**Work item**
Your answer should be every line below that includes the word "access".
____
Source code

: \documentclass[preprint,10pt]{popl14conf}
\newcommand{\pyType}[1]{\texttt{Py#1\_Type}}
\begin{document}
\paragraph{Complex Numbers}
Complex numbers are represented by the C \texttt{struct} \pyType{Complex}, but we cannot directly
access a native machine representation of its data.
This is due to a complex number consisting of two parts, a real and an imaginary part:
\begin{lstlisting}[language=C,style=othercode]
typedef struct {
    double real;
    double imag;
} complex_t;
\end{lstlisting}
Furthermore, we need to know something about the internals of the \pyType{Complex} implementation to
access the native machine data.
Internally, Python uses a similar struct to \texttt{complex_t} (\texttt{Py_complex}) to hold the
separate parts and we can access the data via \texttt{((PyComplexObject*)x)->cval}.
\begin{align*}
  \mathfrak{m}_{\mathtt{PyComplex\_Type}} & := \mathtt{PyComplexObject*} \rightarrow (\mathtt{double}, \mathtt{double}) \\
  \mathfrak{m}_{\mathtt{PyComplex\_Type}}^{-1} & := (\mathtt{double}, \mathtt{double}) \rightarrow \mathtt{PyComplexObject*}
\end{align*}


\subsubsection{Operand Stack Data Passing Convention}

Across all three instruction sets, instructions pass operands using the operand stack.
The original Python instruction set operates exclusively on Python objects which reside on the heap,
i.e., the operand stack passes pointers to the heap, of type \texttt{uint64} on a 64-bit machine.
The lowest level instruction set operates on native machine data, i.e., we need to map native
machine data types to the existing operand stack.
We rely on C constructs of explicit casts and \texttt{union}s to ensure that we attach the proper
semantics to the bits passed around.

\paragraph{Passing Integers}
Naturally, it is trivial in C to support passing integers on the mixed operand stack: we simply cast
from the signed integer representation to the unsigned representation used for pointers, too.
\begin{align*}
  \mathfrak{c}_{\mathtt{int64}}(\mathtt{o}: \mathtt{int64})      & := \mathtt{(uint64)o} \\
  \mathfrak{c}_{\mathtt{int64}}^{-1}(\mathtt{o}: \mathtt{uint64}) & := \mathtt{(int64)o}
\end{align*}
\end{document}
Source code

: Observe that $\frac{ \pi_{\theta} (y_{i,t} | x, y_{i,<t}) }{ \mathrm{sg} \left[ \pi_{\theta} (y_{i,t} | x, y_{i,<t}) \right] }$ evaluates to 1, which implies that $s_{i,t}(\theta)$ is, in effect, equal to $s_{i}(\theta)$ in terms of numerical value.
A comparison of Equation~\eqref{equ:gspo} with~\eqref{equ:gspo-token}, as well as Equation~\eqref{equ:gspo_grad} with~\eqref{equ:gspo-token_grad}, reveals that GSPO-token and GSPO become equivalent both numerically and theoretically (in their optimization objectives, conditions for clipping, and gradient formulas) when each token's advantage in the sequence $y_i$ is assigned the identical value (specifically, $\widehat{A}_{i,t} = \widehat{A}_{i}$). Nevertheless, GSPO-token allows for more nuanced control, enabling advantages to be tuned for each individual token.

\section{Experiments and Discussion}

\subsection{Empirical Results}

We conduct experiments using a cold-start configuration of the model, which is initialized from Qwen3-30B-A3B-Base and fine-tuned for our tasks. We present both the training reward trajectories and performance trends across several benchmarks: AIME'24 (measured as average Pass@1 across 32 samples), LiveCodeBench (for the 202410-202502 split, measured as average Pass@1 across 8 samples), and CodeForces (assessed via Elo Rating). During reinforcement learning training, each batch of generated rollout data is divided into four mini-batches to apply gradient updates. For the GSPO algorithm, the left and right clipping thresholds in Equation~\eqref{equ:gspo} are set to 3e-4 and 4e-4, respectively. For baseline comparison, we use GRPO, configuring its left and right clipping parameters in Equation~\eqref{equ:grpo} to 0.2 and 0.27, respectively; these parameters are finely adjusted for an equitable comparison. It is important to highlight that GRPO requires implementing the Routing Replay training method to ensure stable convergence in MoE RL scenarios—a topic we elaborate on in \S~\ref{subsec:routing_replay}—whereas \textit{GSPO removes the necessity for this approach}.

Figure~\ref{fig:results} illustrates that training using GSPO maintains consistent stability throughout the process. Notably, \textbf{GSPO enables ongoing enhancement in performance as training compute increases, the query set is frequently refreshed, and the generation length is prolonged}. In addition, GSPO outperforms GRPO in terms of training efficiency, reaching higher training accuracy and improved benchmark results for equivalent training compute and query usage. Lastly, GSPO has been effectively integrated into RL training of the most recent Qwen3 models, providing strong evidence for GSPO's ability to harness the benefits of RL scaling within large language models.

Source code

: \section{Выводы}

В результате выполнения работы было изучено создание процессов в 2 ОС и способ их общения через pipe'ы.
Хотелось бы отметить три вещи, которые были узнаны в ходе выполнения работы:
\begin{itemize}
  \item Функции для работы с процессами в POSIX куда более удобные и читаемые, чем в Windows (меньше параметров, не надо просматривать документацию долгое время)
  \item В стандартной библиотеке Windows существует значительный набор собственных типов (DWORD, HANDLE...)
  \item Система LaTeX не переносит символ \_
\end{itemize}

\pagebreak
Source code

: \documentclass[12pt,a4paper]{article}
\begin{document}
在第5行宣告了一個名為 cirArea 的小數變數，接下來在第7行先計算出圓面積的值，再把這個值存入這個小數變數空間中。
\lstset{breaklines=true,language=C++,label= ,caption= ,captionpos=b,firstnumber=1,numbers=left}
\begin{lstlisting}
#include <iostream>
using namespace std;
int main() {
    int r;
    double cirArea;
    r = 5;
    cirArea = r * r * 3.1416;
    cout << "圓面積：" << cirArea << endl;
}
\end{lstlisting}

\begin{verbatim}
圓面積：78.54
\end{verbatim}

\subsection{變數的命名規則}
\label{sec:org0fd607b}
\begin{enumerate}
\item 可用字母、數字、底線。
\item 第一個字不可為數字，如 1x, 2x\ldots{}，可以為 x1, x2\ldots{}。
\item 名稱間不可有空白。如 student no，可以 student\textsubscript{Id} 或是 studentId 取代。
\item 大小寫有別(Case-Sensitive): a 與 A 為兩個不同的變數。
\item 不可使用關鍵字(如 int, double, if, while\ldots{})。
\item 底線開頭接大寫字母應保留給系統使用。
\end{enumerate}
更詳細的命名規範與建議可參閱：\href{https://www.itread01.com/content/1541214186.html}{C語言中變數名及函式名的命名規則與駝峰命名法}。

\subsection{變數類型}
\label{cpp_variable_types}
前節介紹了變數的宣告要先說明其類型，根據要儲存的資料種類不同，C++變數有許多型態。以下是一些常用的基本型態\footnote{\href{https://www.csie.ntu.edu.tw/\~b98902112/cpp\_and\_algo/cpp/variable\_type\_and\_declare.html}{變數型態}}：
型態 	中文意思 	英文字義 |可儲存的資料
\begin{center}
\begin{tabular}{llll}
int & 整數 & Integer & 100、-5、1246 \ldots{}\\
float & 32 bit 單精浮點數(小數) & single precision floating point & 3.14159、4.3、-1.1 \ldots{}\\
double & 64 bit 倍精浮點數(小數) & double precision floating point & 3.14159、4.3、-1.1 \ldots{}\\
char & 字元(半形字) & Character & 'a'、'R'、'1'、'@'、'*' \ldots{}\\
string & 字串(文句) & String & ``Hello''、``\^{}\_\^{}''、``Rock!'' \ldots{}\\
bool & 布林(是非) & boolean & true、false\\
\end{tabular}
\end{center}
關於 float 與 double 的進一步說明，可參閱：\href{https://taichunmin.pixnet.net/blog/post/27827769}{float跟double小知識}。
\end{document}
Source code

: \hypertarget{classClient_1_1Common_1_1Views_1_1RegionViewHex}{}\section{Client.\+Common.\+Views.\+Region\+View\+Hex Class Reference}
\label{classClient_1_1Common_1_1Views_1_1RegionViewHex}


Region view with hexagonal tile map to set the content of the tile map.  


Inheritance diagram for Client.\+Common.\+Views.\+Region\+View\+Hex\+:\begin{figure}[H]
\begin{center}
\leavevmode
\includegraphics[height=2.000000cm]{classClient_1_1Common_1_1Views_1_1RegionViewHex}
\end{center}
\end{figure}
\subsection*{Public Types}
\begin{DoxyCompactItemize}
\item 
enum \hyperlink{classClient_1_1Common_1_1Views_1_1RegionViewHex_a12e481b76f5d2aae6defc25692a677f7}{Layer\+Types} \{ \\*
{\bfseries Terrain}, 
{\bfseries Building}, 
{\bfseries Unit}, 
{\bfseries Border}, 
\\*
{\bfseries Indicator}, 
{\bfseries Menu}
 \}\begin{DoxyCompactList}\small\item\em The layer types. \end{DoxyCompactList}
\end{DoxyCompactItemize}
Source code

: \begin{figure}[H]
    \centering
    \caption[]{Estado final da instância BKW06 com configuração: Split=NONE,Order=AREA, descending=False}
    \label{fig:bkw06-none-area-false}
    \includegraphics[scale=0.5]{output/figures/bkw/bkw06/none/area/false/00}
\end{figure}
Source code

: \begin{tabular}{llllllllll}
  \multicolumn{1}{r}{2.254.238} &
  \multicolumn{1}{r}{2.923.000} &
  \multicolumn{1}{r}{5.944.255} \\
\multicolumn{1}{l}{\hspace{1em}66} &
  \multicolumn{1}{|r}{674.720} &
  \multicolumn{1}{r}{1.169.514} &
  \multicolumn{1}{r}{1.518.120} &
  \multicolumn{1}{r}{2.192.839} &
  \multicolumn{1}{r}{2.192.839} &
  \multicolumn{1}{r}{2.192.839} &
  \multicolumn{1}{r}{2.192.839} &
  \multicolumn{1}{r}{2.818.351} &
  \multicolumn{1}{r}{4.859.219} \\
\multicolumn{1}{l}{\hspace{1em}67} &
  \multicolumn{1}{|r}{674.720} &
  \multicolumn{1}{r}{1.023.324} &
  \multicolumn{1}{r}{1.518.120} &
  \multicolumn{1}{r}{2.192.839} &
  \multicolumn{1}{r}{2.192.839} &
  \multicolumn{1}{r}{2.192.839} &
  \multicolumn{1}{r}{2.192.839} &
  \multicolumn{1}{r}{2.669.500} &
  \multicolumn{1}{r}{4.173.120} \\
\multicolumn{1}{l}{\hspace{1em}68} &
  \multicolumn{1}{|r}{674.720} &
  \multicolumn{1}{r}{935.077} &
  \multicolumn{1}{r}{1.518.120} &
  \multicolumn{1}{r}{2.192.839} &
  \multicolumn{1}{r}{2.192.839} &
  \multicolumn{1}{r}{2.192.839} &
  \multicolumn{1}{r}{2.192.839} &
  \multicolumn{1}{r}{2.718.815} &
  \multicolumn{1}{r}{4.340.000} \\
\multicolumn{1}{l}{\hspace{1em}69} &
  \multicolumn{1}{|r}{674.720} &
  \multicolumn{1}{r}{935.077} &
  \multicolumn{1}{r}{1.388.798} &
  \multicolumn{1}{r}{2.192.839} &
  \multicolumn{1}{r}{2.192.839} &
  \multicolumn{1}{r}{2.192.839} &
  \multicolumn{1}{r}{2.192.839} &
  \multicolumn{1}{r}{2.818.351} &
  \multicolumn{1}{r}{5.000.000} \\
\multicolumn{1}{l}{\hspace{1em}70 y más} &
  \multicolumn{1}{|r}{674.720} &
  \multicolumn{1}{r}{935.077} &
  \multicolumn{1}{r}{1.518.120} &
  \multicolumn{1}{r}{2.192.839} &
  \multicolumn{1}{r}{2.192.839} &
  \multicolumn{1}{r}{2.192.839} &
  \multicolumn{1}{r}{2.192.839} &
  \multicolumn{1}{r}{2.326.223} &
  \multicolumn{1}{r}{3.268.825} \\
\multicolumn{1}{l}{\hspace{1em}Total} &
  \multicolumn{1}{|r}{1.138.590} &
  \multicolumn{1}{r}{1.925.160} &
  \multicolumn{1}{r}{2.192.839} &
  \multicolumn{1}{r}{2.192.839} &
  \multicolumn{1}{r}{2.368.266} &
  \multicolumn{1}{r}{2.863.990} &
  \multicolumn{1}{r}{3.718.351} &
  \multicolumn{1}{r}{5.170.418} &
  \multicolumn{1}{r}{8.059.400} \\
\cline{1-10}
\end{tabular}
____
**Result for this task**
access a native machine representation of its data.
access the native machine data.
separate parts and we can access the data via \texttt{((PyComplexObject*)x)->cval}.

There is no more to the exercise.